Showing no economy with description, Cox takes his time arriving at the climax but it was well worth the wait.  The last few pages had me riveted, hand on my chest, holding my breath and at one point shouting 'oh no!' out loud. 

This story very much reminded me of Wilkie Collins, No Name, in which a character goes to any length to recover what is rightfully theirs.  I loved that book and I loved this one every bit as much.  Thankfully, in a state of sadness that I wasn't jetting off to anywhere exciting during a holiday last summer, I purchased both The Meaning of Night and The Glass of Time, its sequel.  Despite the first instalment being 600 pages I'm not the slightest bit hesitant to continue this story in the next fact, I can't wait!


  1. Oh, I do love a book that is just the thing you feel like reading and want nothing more than to be reading it!! Now that the weather is very slowly turning a little cooler, I am contemplating my fall reads and have been thinking of books I want to pick up. I've planned all year to read Wilkie Collins's No Name, but maybe it is time for this one as well? I love the cover of the sequel that you have on your sidebar, too! Happy reading--hope the next is as good as the first was!

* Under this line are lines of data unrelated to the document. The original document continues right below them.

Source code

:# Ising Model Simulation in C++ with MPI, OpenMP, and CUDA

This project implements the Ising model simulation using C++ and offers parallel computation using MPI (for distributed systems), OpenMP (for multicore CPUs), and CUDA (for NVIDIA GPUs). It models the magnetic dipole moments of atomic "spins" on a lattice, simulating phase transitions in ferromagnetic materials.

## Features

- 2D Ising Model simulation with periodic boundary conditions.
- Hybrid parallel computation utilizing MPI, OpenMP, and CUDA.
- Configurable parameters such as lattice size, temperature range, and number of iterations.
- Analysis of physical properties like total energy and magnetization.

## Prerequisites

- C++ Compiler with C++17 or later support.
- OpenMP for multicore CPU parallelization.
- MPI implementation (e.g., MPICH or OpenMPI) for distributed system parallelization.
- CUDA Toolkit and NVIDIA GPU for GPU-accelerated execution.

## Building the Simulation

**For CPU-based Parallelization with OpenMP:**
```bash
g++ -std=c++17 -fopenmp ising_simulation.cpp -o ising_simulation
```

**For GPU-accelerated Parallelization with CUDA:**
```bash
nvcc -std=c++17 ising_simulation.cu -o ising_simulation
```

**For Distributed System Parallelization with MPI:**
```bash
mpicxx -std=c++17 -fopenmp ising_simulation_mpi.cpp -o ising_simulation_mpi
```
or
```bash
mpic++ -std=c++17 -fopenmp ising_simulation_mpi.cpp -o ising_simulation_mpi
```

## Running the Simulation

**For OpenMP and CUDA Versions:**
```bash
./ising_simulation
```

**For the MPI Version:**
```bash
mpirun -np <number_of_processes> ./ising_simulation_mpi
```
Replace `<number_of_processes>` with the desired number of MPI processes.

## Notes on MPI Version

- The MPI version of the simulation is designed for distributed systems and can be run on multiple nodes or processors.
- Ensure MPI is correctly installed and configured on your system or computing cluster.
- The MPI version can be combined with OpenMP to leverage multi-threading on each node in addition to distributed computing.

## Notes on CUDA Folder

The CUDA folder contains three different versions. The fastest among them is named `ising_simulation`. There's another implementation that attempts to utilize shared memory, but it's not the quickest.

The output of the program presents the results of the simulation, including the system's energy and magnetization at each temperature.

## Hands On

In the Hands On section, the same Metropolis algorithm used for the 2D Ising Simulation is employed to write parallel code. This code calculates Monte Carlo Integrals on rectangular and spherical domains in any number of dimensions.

  2. I love books that grab you like that!! Enjoy the sequel...

  3. What a wonderfully vivid review! I felt almost as excited and drawn in as you did, just reading it!
    It's good to have a sequel, too, as sometimes you just don't want to leave the characters you've 'lived with' for the duration of a book.

  4. It's a rare pleasure to find a Victorian pastiche that you can compare with the wonderful Mr Collins, isn't it? You are going to love that sequel!

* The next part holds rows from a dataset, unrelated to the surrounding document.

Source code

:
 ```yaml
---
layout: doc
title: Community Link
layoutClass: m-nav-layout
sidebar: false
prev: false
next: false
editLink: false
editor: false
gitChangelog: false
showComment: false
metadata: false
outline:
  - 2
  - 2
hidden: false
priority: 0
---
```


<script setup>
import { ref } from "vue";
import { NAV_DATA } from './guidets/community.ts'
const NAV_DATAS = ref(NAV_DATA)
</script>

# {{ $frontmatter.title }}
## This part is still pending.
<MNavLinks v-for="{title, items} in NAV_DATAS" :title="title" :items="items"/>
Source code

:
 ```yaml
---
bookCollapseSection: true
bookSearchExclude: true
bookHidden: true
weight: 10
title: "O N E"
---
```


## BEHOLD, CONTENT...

  5. Danielle, You would love No Name! I promptly bought three more titles by Collins after reading it. There is definitely something about the cooler temps arriving which makes me want to read something with characters who wear clothes that swish. These Cox titles should be at your library should you want to have a peek!

    JoAnn, I'm already riveted...hooray! Enjoy your Bleak House, we're hanging out in the same era!

    Penny, So true...I did not want this one to end! Thankfully, I've found happiness again as the sequel is every bit as fun.

    fleurfisher, Thank you so much for being the one who had me go from thinking about reading this book to definitely grabbing it from my shelf! And yes, the follow-up is every bit as wonderful so far...

  6. Oh this sounds fantastic Darlene! I love the sound of anything that would remind me of Wilkie Collins! I'll put this on my amazon wishlist so I remember to get it when I come back from America - I'll be craving Britishness then!

  7. Rachel, My No Name read-along friend! So many books, so little time. You must be so excited for your adventure in the States to be underway!